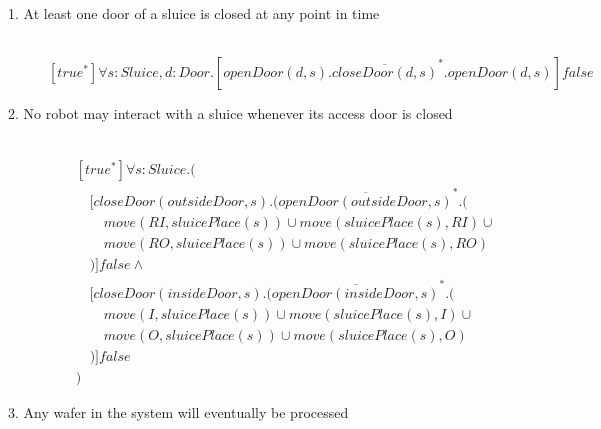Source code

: 
\newcommand{\tab}{\hspace{1em}}

\begin{description}
 \item[1. At least one door of a sluice is closed at any point in time]\mbox{}\\
\[
[true^*]\forall s:Sluice,d:Door.[openDoor(d, s).\overline{closeDoor(d, s)}^*.openDoor(d, s)]false
\]


 \item[2. No robot may interact with a sluice whenever its access door is closed]\mbox{}\\
\begin{align*}
& [true^*]\forall s:Sluice.( \\
& \tab [closeDoor(outsideDoor, s).(\overline{openDoor(outsideDoor, s)}^*.( \\
& \tab\tab move(RI, sluicePlace(s)) \cup move(sluicePlace(s), RI) \cup \\
& \tab\tab move(RO, sluicePlace(s)) \cup move(sluicePlace(s), RO) \\
& \tab )]false \wedge \\
& \tab [closeDoor(insideDoor, s).(\overline{openDoor(insideDoor, s)}^*.( \\
& \tab\tab move(I, sluicePlace(s)) \cup move(sluicePlace(s), I) \cup \\
& \tab\tab move(O, sluicePlace(s)) \cup move(sluicePlace(s), O) \\
& \tab )]false \\
& )
\end{align*}
 
 \item[3. Any wafer in the system will eventually be processed]


\end{description}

* * * *

Return, exactly as they stand, all of the lines above, but not the pictures.

Source code

: 
\newcommand{\tab}{\hspace{1em}}

\begin{description}
 \item[1. At least one door of a sluice is closed at any point in time]\mbox{}\\
\[
[true^*]\forall s:Sluice,d:Door.[openDoor(d, s).\overline{closeDoor(d, s)}^*.openDoor(d, s)]false
\]


 \item[2. No robot may interact with a sluice whenever its access door is closed]\mbox{}\\
\begin{align*}
& [true^*]\forall s:Sluice.( \\
& \tab [closeDoor(outsideDoor, s).(\overline{openDoor(outsideDoor, s)}^*.( \\
& \tab\tab move(RI, sluicePlace(s)) \cup move(sluicePlace(s), RI) \cup \\
& \tab\tab move(RO, sluicePlace(s)) \cup move(sluicePlace(s), RO) \\
& \tab )]false \wedge \\
& \tab [closeDoor(insideDoor, s).(\overline{openDoor(insideDoor, s)}^*.( \\
& \tab\tab move(I, sluicePlace(s)) \cup move(sluicePlace(s), I) \cup \\
& \tab\tab move(O, sluicePlace(s)) \cup move(sluicePlace(s), O) \\
& \tab )]false \\
& )
\end{align*}
 
 \item[3. Any wafer in the system will eventually be processed]


\end{description}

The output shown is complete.